Sprawy, które się tu porusza, nie są ani egzotyczne, ani marginesowe. Nawet pomijając oczywisty fakt, że kobiety to połowa ludzkości, łatwo zauważyć, że problematyka feministyczna obejmuje wiele dziedzin i płaszczyzn, wkracza na teren chyba wszystkich nauk humanistycznych oraz że jej właściwe wątki i sposoby myślenia są charakterystyczne dla współczesnej myśli w ogóle.
Widać to wyraźnie w grającej ważną rolę w myśli feministycznej, tak bulwersującej nie przyzwyczajonych, problematyce płci. Nie dla „epatowania” i „łamania tabu” jest tu poruszana. Wiadomo, przynajmniej od czasu pojawienia się psychoanalizy, jak ważna jest to sfera w życiu człowieka – dla odnajdywania tożsamości, dla samorealizacji. Tym bardziej ważna, gdy chodzi o kobiety, określane przecież zazwyczaj jako żony, kochanki, matki.
Sfera płci, cielesności, seksu – tak fundamentalnie, nieuchronnie i głęboko określająca człowieka – jest przez to samo trudna do analizy: emocjonalnie odbierana, podatna na mitologizację. Jest to również szczególne miejsce męskiej dominacji. Nie tylko bezmyślnej i brutalnej przemocy, także tej subtelniejszej, lecz tym trudniejszej do opisania i zwalczania.
Myśl i wrażliwość współczesna bardzo silnie reaguje na przejawy zafałszowań i manipulacji, nie toleruje automatycznie przejmowanych stereotypów i pozornych, „odwiecznych”, oczywistości. Nikt już świadomie nie chce przyjmować nie przez siebie wybranych ról i cudzych projektów na życie.
Autorkom takich tekstów, jak „Syndrom Ewy, czyli zmysłowość według męskich projekcji” (Bożena Chołuj), „Między nami masochistkami” (Barbara Limanowska), „Mała historia aborcji” (Maria Ciechomska), chodzi właśnie o wykrycie i odrzucenie tego, co w samorozumieniu, sposobie życia i więzi z drugim jest narzucone z zewnątrz, nie-własne, skrojone według cudzych potrzeb.
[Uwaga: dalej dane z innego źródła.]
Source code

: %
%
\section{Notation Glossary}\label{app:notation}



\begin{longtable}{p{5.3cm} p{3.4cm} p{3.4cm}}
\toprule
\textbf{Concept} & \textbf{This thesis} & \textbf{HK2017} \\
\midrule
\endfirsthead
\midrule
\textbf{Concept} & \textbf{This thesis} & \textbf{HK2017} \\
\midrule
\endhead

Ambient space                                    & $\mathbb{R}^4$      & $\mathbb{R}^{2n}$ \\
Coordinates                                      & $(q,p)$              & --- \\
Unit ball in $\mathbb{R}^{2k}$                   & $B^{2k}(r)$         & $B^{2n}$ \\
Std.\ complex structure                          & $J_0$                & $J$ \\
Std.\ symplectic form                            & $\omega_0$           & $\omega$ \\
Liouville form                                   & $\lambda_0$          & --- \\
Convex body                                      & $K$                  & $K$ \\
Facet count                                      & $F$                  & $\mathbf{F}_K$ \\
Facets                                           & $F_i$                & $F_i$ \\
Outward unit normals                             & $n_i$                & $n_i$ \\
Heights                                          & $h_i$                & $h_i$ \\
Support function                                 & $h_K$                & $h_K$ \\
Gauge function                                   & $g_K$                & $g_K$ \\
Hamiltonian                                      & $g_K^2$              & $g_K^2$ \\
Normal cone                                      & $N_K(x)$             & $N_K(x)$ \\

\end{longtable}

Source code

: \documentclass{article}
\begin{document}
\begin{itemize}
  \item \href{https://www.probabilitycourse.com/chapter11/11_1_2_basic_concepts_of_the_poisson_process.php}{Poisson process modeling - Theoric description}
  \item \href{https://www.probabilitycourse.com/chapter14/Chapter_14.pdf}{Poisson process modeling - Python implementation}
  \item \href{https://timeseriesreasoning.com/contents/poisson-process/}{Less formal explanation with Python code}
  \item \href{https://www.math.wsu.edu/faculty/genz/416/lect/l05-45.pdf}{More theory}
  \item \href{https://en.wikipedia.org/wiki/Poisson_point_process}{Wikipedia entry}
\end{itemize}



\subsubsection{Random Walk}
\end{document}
Ostrze krytyki zwraca się nie tylko przeciw tradycyjnemu rozumieniu roli kobiety. Współczesny sposób traktowania spraw płci, ciała, kobiecości, erotyki także często bywa ich instrumentalizacją.
Poszukiwania feministek wpisują się w obręb zjawiska o szerszym zasięgu. Zachwianie tożsamości i utrata przekonania, że określenie miejsca w społeczeństwie i w życiu jest z góry dane, wieczne, wynikające z natury, dotyczy chyba wszystkich grup i ról społecznych, nie tylko ról kobiety i mężczyzny (bo z tym też są kłopoty, o czym panie dobrze wiedzą).
Zmiana stosunku do ciała i seksu też jest powszechna (i najwyraźniej nieodwracalna). Polega na odkrywaniu i uznawaniu piękna erotyki jako czegoś samodzielnego, cennego samego w sobie, a co zostaje wypaczone i poniżone, jeśli się je sprowadzi do roli narzędzia lub gdy takim narzędziem staje się drugi człowiek. Nikt nie jest już skłonny pogodzić się z doznawaniem tej sfery życia jako rodzaju „przekleństwa”, źródła cierpień.